DATA TO PROCESS:

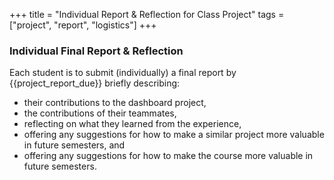 +++
title = "Individual Report & Reflection for Class Project"
tags = ["project", "report", "logistics"]
+++

### Individual Final Report & Reflection

Each student is to submit (individually) a final report by {{project_report_due}} briefly describing:
- their contributions to the dashboard project,
- the contributions of their teammates,
- reflecting on what they learned from the experience, 
- offering any suggestions for how to make a similar project more valuable in future semesters, and
- offering any suggestions for how to make the course more valuable in future semesters.
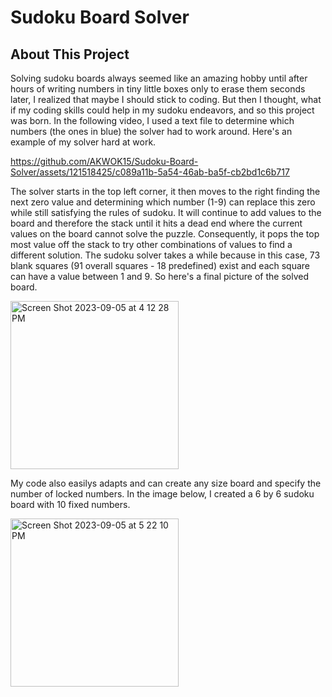 # Sudoku Board Solver
## About This Project
Solving sudoku boards always seemed like an amazing hobby until after hours of writing numbers in tiny little boxes only to erase them seconds later, I realized that maybe I should stick to coding. But then I thought, what if my coding skills could help in my sudoku endeavors, and so this project was born. In the following video, I used a text file to determine which numbers (the ones in blue) the solver had to work around. Here's an example of my solver hard at work.

https://github.com/AKWOK15/Sudoku-Board-Solver/assets/121518425/c089a11b-5a54-46ab-ba5f-cb2bd1c6b717

The solver starts in the top left corner, it then moves to the right finding the next zero value and determining which number (1-9) can replace this zero while still satisfying the rules of sudoku. It will continue to add values to the board and therefore the stack until it hits a dead end where the current values on the board cannot solve the puzzle. Consequently, it pops the top most value off the stack to try other combinations of values to find a different solution. The sudoku solver takes a while because in this case, 73 blank squares (91 overall squares - 18 predefined) exist and each square can have a value between 1 and 9. So here's a final picture of the solved board.

<img width="269" alt="Screen Shot 2023-09-05 at 4 12 28 PM" src="https://github.com/AKWOK15/Sudoku-Board-Solver/assets/121518425/b022edfe-aba7-4f63-bcc3-1e0b1a68ef3c">

My code also easilys adapts and can create any size board and specify the number of locked numbers. In the image below, I created a 6 by 6 sudoku board with 10 fixed numbers. 

<img width="269" alt="Screen Shot 2023-09-05 at 5 22 10 PM" src="https://github.com/AKWOK15/Sudoku-Board-Solver/assets/121518425/a1915d08-af21-48a5-b516-21119c1d536c">
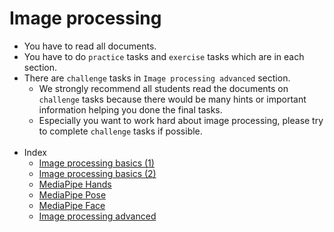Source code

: # Image processing
- You have to read all documents.
- You have to do `practice` tasks and `exercise` tasks which are in each section.
- There are `challenge` tasks in `Image processing advanced` section.
    - We strongly recommend all students read the documents on `challenge` tasks because there would be many hints or important information helping you done the final tasks.
    - Especially you want to work hard about image processing, please try to complete `challenge` tasks if possible. 
<br><br>
- Index
  - [Image processing basics (1)](basics/basics_01.md)
  - [Image processing basics (2)](basics/basics_02.md)
  - [MediaPipe Hands](mediapipe/hands.md)
  - [MediaPipe Pose](mediapipe/pose.md)
  - [MediaPipe Face](mediapipe/face.md)
  - [Image processing advanced](advanced/holistic.md)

EXERCISE BRIEF: When a line in the data contains "more", return it as written.

ANSWER:
- offering any suggestions for how to make a similar project more valuable in future semesters, and
- offering any suggestions for how to make the course more valuable in future semesters.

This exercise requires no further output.